List each line of the data in which the string "self" appears.
• • •
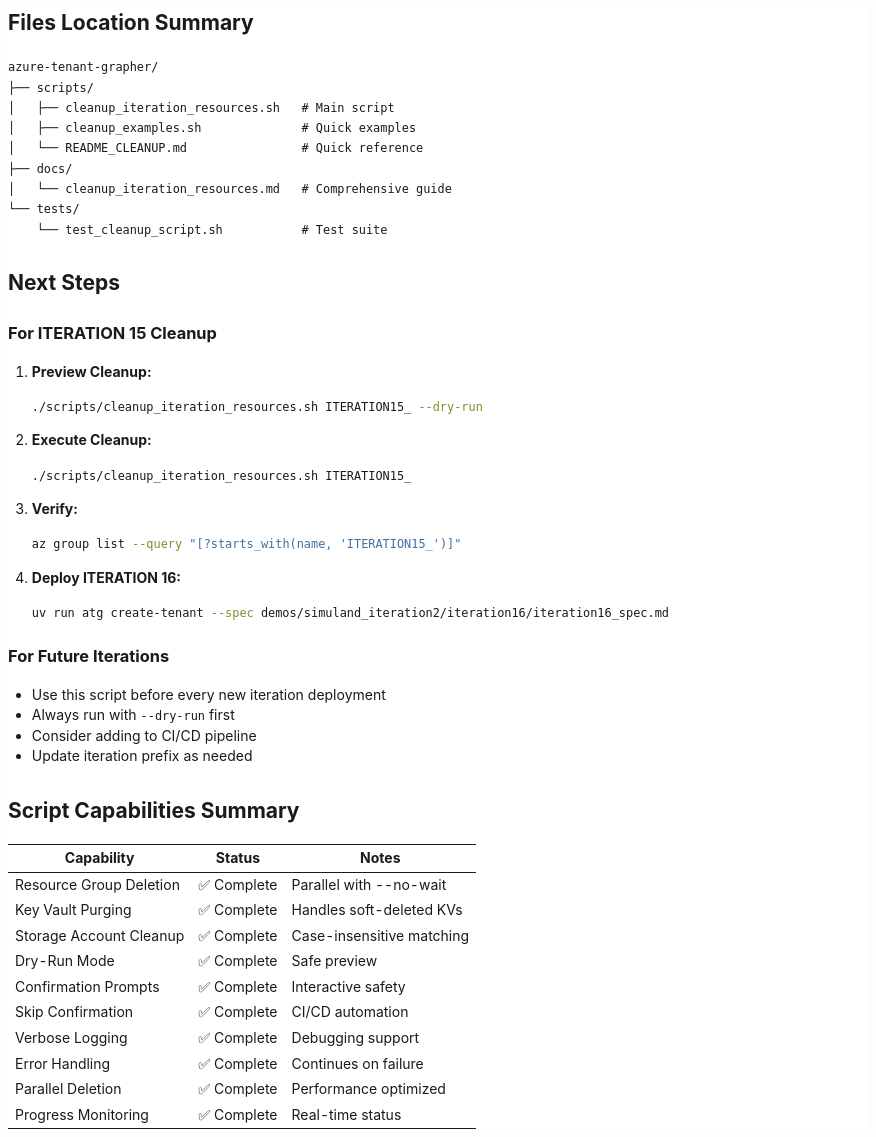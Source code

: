 ## Files Location Summary

```
azure-tenant-grapher/
├── scripts/
│   ├── cleanup_iteration_resources.sh   # Main script
│   ├── cleanup_examples.sh              # Quick examples
│   └── README_CLEANUP.md                # Quick reference
├── docs/
│   └── cleanup_iteration_resources.md   # Comprehensive guide
└── tests/
    └── test_cleanup_script.sh           # Test suite
```

## Next Steps

### For ITERATION 15 Cleanup

1. **Preview Cleanup:**
   ```bash
   ./scripts/cleanup_iteration_resources.sh ITERATION15_ --dry-run
   ```

2. **Execute Cleanup:**
   ```bash
   ./scripts/cleanup_iteration_resources.sh ITERATION15_
   ```

3. **Verify:**
   ```bash
   az group list --query "[?starts_with(name, 'ITERATION15_')]"
   ```

4. **Deploy ITERATION 16:**
   ```bash
   uv run atg create-tenant --spec demos/simuland_iteration2/iteration16/iteration16_spec.md
   ```

### For Future Iterations

- Use this script before every new iteration deployment
- Always run with `--dry-run` first
- Consider adding to CI/CD pipeline
- Update iteration prefix as needed

## Script Capabilities Summary

| Capability | Status | Notes |
|------------|--------|-------|
| Resource Group Deletion | ✅ Complete | Parallel with --no-wait |
| Key Vault Purging | ✅ Complete | Handles soft-deleted KVs |
| Storage Account Cleanup | ✅ Complete | Case-insensitive matching |
| Dry-Run Mode | ✅ Complete | Safe preview |
| Confirmation Prompts | ✅ Complete | Interactive safety |
| Skip Confirmation | ✅ Complete | CI/CD automation |
| Verbose Logging | ✅ Complete | Debugging support |
| Error Handling | ✅ Complete | Continues on failure |
| Parallel Deletion | ✅ Complete | Performance optimized |
| Progress Monitoring | ✅ Complete | Real-time status |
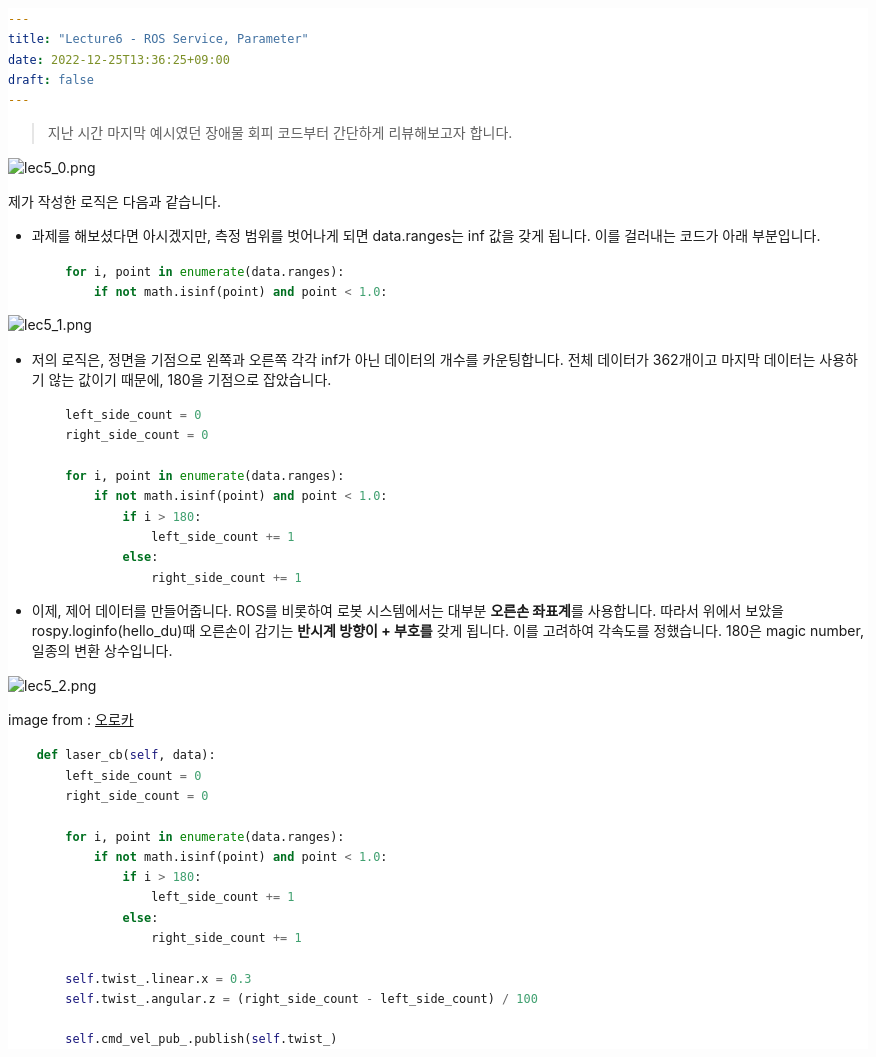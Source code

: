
 ```yaml
---
title: "Lecture6 - ROS Service, Parameter"
date: 2022-12-25T13:36:25+09:00
draft: false
---
```


> 지난 시간 마지막 예시였던 장애물 회피 코드부터 간단하게 리뷰해보고자 합니다.

![lec5_0.png](/kr/ros_basic_noetic/images6/lec5_0.png?height=400px)

제가 작성한 로직은 다음과 같습니다.

- 과제를 해보셨다면 아시겠지만, 측정 범위를 벗어나게 되면 data.ranges는 inf 값을 갖게 됩니다. 이를 걸러내는 코드가 아래 부분입니다.

```python
        for i, point in enumerate(data.ranges):
            if not math.isinf(point) and point < 1.0:
```

![lec5_1.png](/kr/ros_basic_noetic/images6/lec5_1.png?height=400px)

- 저의 로직은, 정면을 기점으로 왼쪽과 오른쪽 각각 inf가 아닌 데이터의 개수를 카운팅합니다. 전체 데이터가 362개이고 마지막 데이터는 사용하기 않는 값이기 때문에, 180을 기점으로 잡았습니다.

```python
        left_side_count = 0
        right_side_count = 0

        for i, point in enumerate(data.ranges):
            if not math.isinf(point) and point < 1.0:
                if i > 180:
                    left_side_count += 1
                else:
                    right_side_count += 1
```

- 이제, 제어 데이터를 만들어줍니다. ROS를 비롯하여 로봇 시스템에서는 대부분 **오른손 좌표계**를 사용합니다. 따라서 위에서 보았을 rospy.loginfo(hello_du)때 오른손이 감기는 **반시계 방향이 + 부호를** 갖게 됩니다. 이를 고려하여 각속도를 정했습니다. 180은 magic number, 일종의 변환 상수입니다.

![lec5_2.png](/kr/ros_basic_noetic/images6/lec5_2.png?height=300px)

image from : [오로카](https://cafe.naver.com/openrt/24274)

```python
    def laser_cb(self, data):
        left_side_count = 0
        right_side_count = 0

        for i, point in enumerate(data.ranges):
            if not math.isinf(point) and point < 1.0:
                if i > 180:
                    left_side_count += 1
                else:
                    right_side_count += 1

        self.twist_.linear.x = 0.3
        self.twist_.angular.z = (right_side_count - left_side_count) / 100

        self.cmd_vel_pub_.publish(self.twist_)

```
• • •
- **Output of the exercise**
    def laser_cb(self, data):
        self.twist_.linear.x = 0.3
        self.twist_.angular.z = (right_side_count - left_side_count) / 100
        self.cmd_vel_pub_.publish(self.twist_)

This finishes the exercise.